The Science of Mind Reading
Researchers are pursuing age-old questions about the nature of thoughts—and learning how to read them.
Mind-reading sounds like science fiction. Psychological concept used to describe the process of understanding what other people are thinking. We may not be aware of it, but we use mind-reading every day when we interact with each other. It helps us to understand another person’s viewpoint or know when someone is saying something that they do not mean, such as being sarcastic or lying.
Mind-reading is different from the psychological process of empathy. It involves understanding other people’s thoughts or knowledge (“Sarah knows where the biscuits are kept”), whereas empathy involves understanding other people’s emotions (“Sarah would feel sad if her biscuits were taken”). Traditionally, scientists have not properly distinguished mind-reading from empathy, so most psychological tests mix up the two concepts.
The Study of Researcher :
For years, Researchers had been studying vegetative patients, and they had developed two controversial hypotheses. First, they believe that someone could lose the ability to move or even blink while still being conscious. Second, they thought that they had devised a method for communicating with such “locked-in” people by detecting their unspoken thoughts.

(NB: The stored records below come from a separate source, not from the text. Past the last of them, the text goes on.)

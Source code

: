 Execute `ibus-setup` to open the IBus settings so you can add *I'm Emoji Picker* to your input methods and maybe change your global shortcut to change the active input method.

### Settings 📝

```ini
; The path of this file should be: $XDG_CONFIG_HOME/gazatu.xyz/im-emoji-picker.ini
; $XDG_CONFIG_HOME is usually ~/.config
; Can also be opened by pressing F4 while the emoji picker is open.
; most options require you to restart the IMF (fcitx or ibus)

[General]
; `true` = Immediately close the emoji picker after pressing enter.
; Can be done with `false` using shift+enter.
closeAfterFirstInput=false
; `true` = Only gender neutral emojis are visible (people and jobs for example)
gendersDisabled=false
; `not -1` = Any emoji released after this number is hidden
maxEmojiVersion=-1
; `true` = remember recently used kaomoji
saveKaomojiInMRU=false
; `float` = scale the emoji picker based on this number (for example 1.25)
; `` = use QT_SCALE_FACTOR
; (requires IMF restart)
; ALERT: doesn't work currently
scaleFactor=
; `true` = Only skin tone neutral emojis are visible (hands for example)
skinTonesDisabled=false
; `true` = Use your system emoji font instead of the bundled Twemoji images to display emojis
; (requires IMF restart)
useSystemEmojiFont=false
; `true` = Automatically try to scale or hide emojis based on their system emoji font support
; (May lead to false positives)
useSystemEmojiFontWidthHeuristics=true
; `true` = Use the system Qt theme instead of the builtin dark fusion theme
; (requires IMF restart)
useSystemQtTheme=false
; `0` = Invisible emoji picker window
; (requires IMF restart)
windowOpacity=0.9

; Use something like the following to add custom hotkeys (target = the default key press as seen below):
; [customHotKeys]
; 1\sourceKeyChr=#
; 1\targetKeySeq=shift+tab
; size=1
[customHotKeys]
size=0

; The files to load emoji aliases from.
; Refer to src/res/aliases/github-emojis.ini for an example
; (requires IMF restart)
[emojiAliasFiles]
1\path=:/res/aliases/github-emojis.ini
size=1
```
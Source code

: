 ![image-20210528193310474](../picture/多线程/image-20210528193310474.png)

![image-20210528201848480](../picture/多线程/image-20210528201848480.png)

In a sense, their strategy was simple. Hemoglobin contains iron, and, by tracking the iron, the magnets in fMRI machines can build maps of brain activity. Picking out signs of consciousness amid the swirl seemed nearly impossible. But, through trial and error. Researcher discovered that if a person imagined walking around her house there was a spike of activity in her parahippocampal gyrus—a finger-shaped area buried deep in the temporal lobe. Imagining playing tennis, by contrast, activated the premotor cortex, which sits on a ridge near the skull. In a 2006 study published in the journal Science, the researchers reported that they had asked a locked-in person to think about tennis, and seen, on her brain scan, that she had done so.
Benefits of Mind Reading:
Overall, the development of our short and carefully devised questionnaire will enable quicker. More accurate measurement of mind-reading by clinicians, researchers, businesses and even the general public. It will help to fully understand why humans differ in their mind-reading skills. For example due to genes or environmental factors. As it is suitable for use in large-scale studies involving genetic and brain-imaging data.
It will also be useful to understand and tailor support for people with clinical conditions, such as autism.
Longer term, research on mind-reading could help people to develop technology for non-human agents, such as “social robots”, to predict what we are thinking and assist us in our daily lives. Without more psychological research on how we understand each other as humans, it is unlikely that we will ever develop artificial intelligence that can understand itself or what we are thinking.